The Right Coast

February 28, 2006
A rocket blast from the past
By Tom Smith

I was in the university library looking for stuff on Agatha Christie for Patrick's school report, when I came across some of the books of Arthur C. Clarke. It brought back powerful memories.

Clarke and Isaac Asimov changed my life. Unlike my kids, I did not discover reading until I was in eighth grade. Until then, my passion in life was football. (All the other kids had not yet gotten bigger than I.) I also loved skiing, and war movies. That was pretty much it. Then I caught pneumonia, and had to spend three weeks, maybe more, at home. I asked my dad to get some books for me at the library, and suggested science fiction, thinking vaguely it might be less boring than other books.
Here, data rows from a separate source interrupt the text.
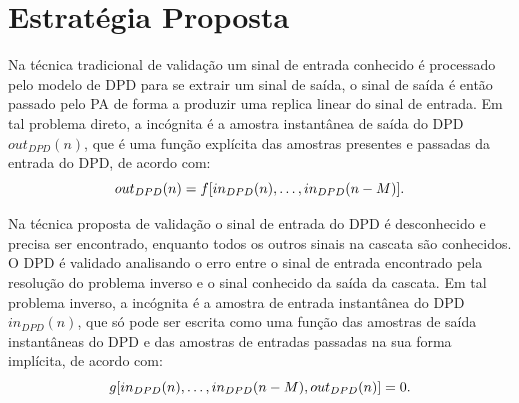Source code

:
\section{Estratégia Proposta} \label{sec:estudoii-2}
Na técnica tradicional de validação um sinal de entrada conhecido é processado pelo modelo de DPD para se extrair um sinal de saída, o sinal de saída é então passado pelo PA de forma a produzir uma replica linear do sinal de entrada. Em tal problema direto, a incógnita é a amostra instantânea de saída do DPD $out_{DPD}(n)$, que é uma função explícita das amostras presentes e passadas da entrada do DPD, de acordo com:
\begin{equation}
\small out_{DPD}(n)=f[in_{DPD}(n),\ldots, in_{DPD}(n-M)].
\label{implicit_01}
\end{equation}

Na técnica proposta de validação o sinal de entrada do DPD é desconhecido e precisa ser encontrado, enquanto todos os outros sinais na cascata são conhecidos. O DPD é validado analisando o erro entre o sinal de entrada encontrado pela resolução do problema inverso e o sinal conhecido da saída da cascata. Em tal problema inverso, a incógnita é a amostra de entrada instantânea do DPD $in_{DPD}(n)$, que só pode ser escrita como uma função das amostras de saída instantâneas do DPD e das amostras de entradas passadas na sua forma implícita, de acordo com:
\begin{equation}
\small g[in_{DPD}(n),\ldots, in_{DPD}(n-M), out_{DPD}(n)]=0.
\label{implicit_02}
\end{equation}

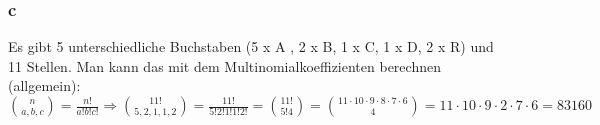 \subsubsection{c} 
Es gibt 5 unterschiedliche Buchstaben (5 x A , 2 x B, 1 x C, 1 x D, 2 x R) und 11 Stellen. Man kann das mit dem Multinomialkoeffizienten berechnen (allgemein): $\binom{n}{a,b,c} = \frac{n!}{a! b! c!} \Rightarrow \binom{11!}{5,2,1,1,2} = \frac{11!}{5! 2! 1! 1! 2!} = \binom{11!}{5! 4} = \binom{11 \cdot  10 \cdot  9 \cdot  8 \cdot  7 \cdot  6}{4} = 11 \cdot  10 \cdot  9 \cdot  2 \cdot  7 \cdot  6 = 83160$
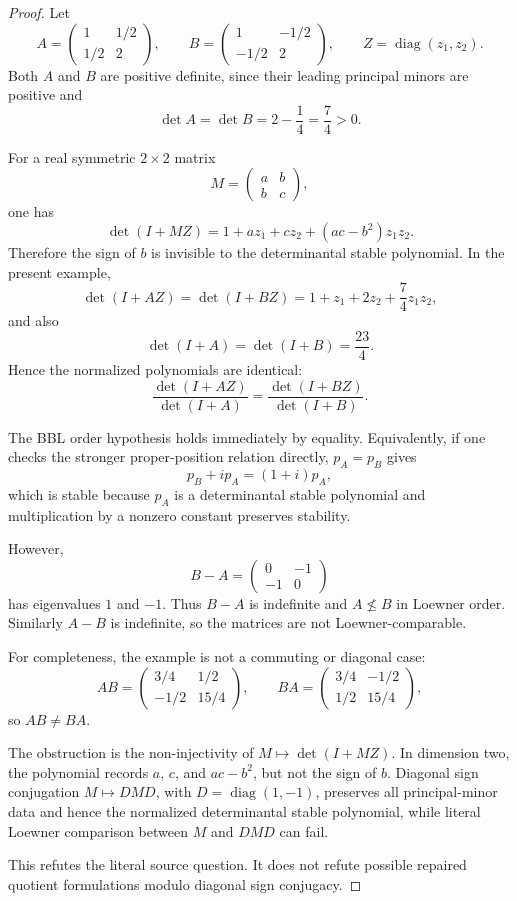 \documentclass[11pt]{article}
\numberwithin{equation}{section}
\theoremstyle{definition}
\theoremstyle{remark}
\newcommand{\1}{\mathbf 1}
\begin{document}
\begin{proof}
Let
\[
A=\begin{pmatrix}1&1/2\\[2pt]1/2&2\end{pmatrix},
\qquad
B=\begin{pmatrix}1&-1/2\\[2pt]-1/2&2\end{pmatrix},
\qquad
Z=\operatorname{diag}(z_1,z_2).
\]
Both \(A\) and \(B\) are positive definite, since their leading principal minors are positive and
\[
\det A=\det B=2-\frac14=\frac74>0.
\]

For a real symmetric \(2\times2\) matrix
\[
M=\begin{pmatrix}a&b\\ b&c\end{pmatrix},
\]
one has
\[
\det(I+MZ)=1+a z_1+c z_2+(ac-b^2)z_1z_2.
\]
Therefore the sign of \(b\) is invisible to the determinantal stable polynomial. In the present example,
\[
\det(I+AZ)=\det(I+BZ)=1+z_1+2z_2+\frac74 z_1z_2,
\]
and also
\[
\det(I+A)=\det(I+B)=\frac{23}{4}.
\]
Hence the normalized polynomials are identical:
\[
\frac{\det(I+AZ)}{\det(I+A)}
=
\frac{\det(I+BZ)}{\det(I+B)}.
\]

The BBL order hypothesis holds immediately by equality. Equivalently, if one checks the stronger proper-position relation directly, \(p_A=p_B\) gives
\[
p_B+i p_A=(1+i)p_A,
\]
which is stable because \(p_A\) is a determinantal stable polynomial and multiplication by a nonzero constant preserves stability.

However,
\[
B-A=
\begin{pmatrix}0&-1\\ -1&0\end{pmatrix}
\]
has eigenvalues \(1\) and \(-1\). Thus \(B-A\) is indefinite and \(A\nleq B\) in Loewner order. Similarly \(A-B\) is indefinite, so the matrices are not Loewner-comparable.

For completeness, the example is not a commuting or diagonal case:
\[
AB=\begin{pmatrix}3/4&1/2\\ -1/2&15/4\end{pmatrix},
\qquad
BA=\begin{pmatrix}3/4&-1/2\\ 1/2&15/4\end{pmatrix},
\]
so \(AB\ne BA\).

The obstruction is the non-injectivity of \(M\mapsto\det(I+MZ)\). In dimension two, the polynomial records \(a\), \(c\), and \(ac-b^2\), but not the sign of \(b\). Diagonal sign conjugation \(M\mapsto DMD\), with \(D=\operatorname{diag}(1,-1)\), preserves all principal-minor data and hence the normalized determinantal stable polynomial, while literal Loewner comparison between \(M\) and \(DMD\) can fail.

This refutes the literal source question. It does not refute possible repaired quotient formulations modulo diagonal sign conjugacy.
\end{proof}
\end{document}
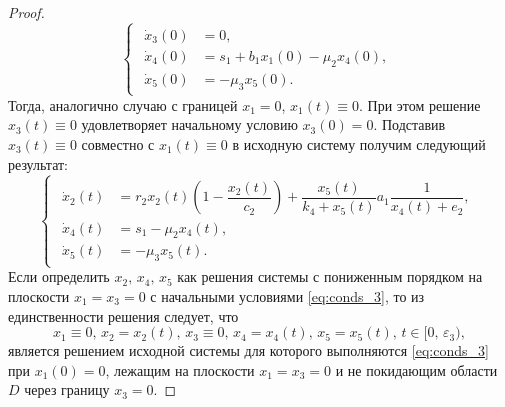 \documentclass[14pt,a4paper]{extarticle}
\begin{document}
\begin{proof}
\begin{equation*}
\begin{cases}
\begin{aligned}
					\dot{x}_3(0) &= 0,\\
					\dot{x}_4(0) &= s_1 + b_1x_1(0)-\mu_2x_4(0),\\
					\dot{x}_5(0) &= -\mu_3x_5(0).
				\end{aligned}
			\end{cases}
		\end{equation*}
		Тогда, аналогично случаю с границей $x_1=0$, $x_1(t)\equiv0$. При этом решение $x_3(t)\equiv0$ удовлетворяет начальному условию $x_3(0)=0$. Подставив $x_3(t)\equiv0$ совместно с $x_1(t)\equiv0$ в исходную систему получим следующий результат:
		\begin{equation*}
			\begin{cases}
				\begin{aligned}
					\dot{x}_2(t) &= r_2x_2(t)\left(1-\dfrac{x_2(t)}{c_2}\right)+\dfrac{x_5(t)}{k_4+x_5(t)}a_1\dfrac{1}{x_4(t)+e_2},\\
					\dot{x}_4(t) &= s_1-\mu_2x_4(t),\\
					\dot{x}_5(t) &= -\mu_3x_5(t).
				\end{aligned}
			\end{cases}
		\end{equation*}
		Если определить $x_2,\, x_4,\, x_5$ как решения системы с пониженным порядком на плоскости $x_1=x_3=0$ с начальными условиями \ref{eq:conds_3}, то из единственности решения следует, что
		\[x_1\equiv0,\, x_2=x_2(t),\, x_3\equiv0,\, x_4=x_4(t),\, x_5=x_5(t),\, t\in[0,\,\varepsilon_3),\]
		является решением исходной системы для которого выполняются \ref{eq:conds_3} при $x_1(0)=0$, лежащим на плоскости $x_1=x_3=0$ и не покидающим области~$D$ через границу $x_3=0$.
	

\end{proof}
\end{document}
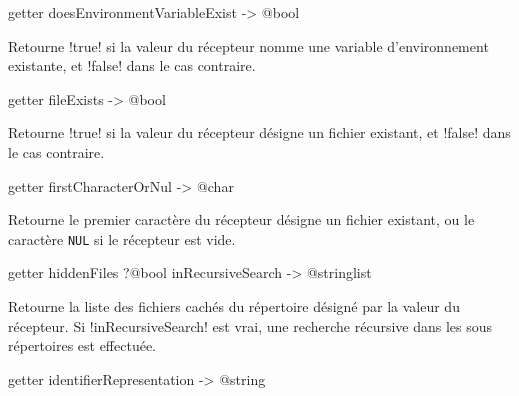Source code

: 
\begin{galgasbox}
getter doesEnvironmentVariableExist -> @bool
\end{galgasbox}

Retourne \ggs!true! si la valeur du récepteur nomme une variable d'environnement existante, et \ggs!false! dans le cas contraire.









\begin{galgasbox}
getter fileExists -> @bool
\end{galgasbox}

Retourne \ggs!true! si la valeur du récepteur désigne un fichier existant, et \ggs!false! dans le cas contraire.










\begin{galgasbox}
getter firstCharacterOrNul -> @char
\end{galgasbox}

Retourne le premier caractère du récepteur désigne un fichier existant, ou le caractère \texttt{NUL} si le récepteur est vide.









\begin{galgasbox}
getter hiddenFiles ?@bool inRecursiveSearch -> @stringlist
\end{galgasbox}

Retourne la liste des fichiers cachés du répertoire désigné par la valeur du récepteur. Si \ggs!inRecursiveSearch! est vrai, une recherche récursive dans les sous répertoires est effectuée.










\begin{galgasbox}
getter identifierRepresentation -> @string
\end{galgasbox}

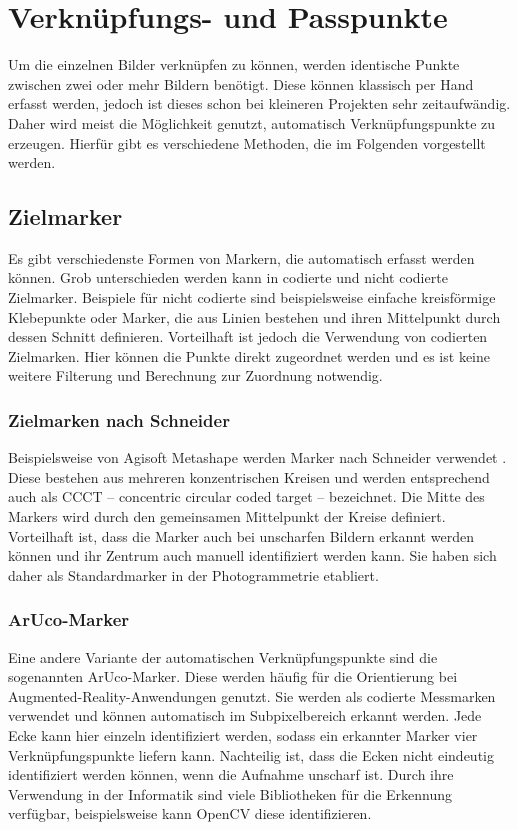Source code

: \documentclass[./00PhotoBox.tex]{subfiles}
\begin{document}
\section{Verknüpfungs- und Passpunkte}
\label{s:verknuepfung}
Um die einzelnen Bilder verknüpfen zu können, werden identische Punkte zwischen zwei oder mehr Bildern benötigt. Diese können klassisch per Hand erfasst werden, jedoch ist dieses schon bei kleineren Projekten sehr zeitaufwändig. Daher wird meist die Möglichkeit genutzt, automatisch Verknüpfungspunkte zu erzeugen. Hierfür gibt es verschiedene Methoden, die im Folgenden vorgestellt werden.


\subsection{Zielmarker}
Es gibt verschiedenste Formen von Markern, die automatisch erfasst werden können. Grob unterschieden werden kann in codierte und nicht codierte Zielmarker. Beispiele für nicht codierte sind beispielsweise einfache kreisförmige Klebepunkte oder Marker, die aus Linien bestehen und ihren Mittelpunkt durch dessen Schnitt definieren.
Vorteilhaft ist jedoch die Verwendung von codierten Zielmarken. Hier können die Punkte direkt zugeordnet werden und es ist keine weitere Filterung und Berechnung zur Zuordnung notwendig. \citep[S.535ff]{luhmann}

\subsubsection{Zielmarken nach Schneider}
Beispielsweise von Agisoft Metashape werden Marker nach Schneider verwendet \citep{ccct}. Diese bestehen aus mehreren konzentrischen Kreisen und werden entsprechend auch als CCCT -- concentric circular coded target -- bezeichnet. Die Mitte des Markers wird durch den gemeinsamen Mittelpunkt der Kreise definiert.  Vorteilhaft ist, dass die Marker auch bei unscharfen Bildern erkannt werden können und ihr Zentrum auch manuell identifiziert werden kann. Sie haben sich daher als Standardmarker in der Photogrammetrie etabliert.


\subsubsection{ArUco-Marker}
Eine andere Variante der automatischen Verknüpfungspunkte sind die sogenannten ArUco-Marker. Diese werden häufig für die Orientierung bei Augmented-Reality-An\-wend\-ungen genutzt. Sie werden als codierte Messmarken verwendet und können automatisch im Subpixelbereich erkannt werden. Jede Ecke kann hier einzeln identifiziert werden, sodass ein erkannter Marker vier Verknüpfungspunkte liefern kann. Nachteilig ist, dass die Ecken nicht eindeutig identifiziert werden können, wenn die Aufnahme unscharf ist. Durch ihre Verwendung in der Informatik sind viele Bibliotheken für die Erkennung verfügbar, beispielsweise kann OpenCV diese identifizieren. %
\end{document}
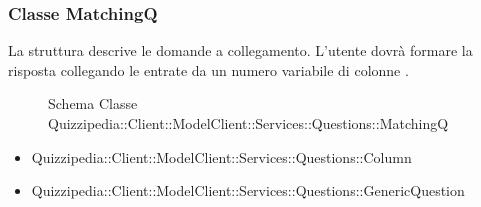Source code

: \subsubsection{Classe MatchingQ}
La struttura descrive le domande a collegamento. L'utente dovrà formare la risposta collegando le entrate da un numero variabile di colonne .
\begin{figure}[H]
\centering
\noindent{}
\caption[Schema Classe MatchingQ]{Schema Classe Quizzipedia::Client::ModelClient::Services::Questions::MatchingQ}
\end{figure}
\begin{itemize}
\item Quizzipedia::Client::ModelClient::Services::Questions::Column
\item Quizzipedia::Client::ModelClient::Services::Questions::GenericQuestion
\end{itemize}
He brought home a stack of Clarke and Asimov books. There was 2001, Childhood's End, collections of short stories. I was entranced. My sickbed was transported to the stars, where philosophical paradoxes played themselves out on the largest of scales. From there I decided I had to find out about astronomy, philosophy, theology and every other topic these writers touched on, however superficially. I am quite sure that had I not fallen ill, and spent weeks with nothing to do but read, and come across these very thought provoking, if not literary, books, my life would have been a lot less interesting. Maybe it is just a symptom of middle age, but I think nothing can recapture that excitement, of your mind opening up for the first time. It was even better than listening to the White Album for the first time.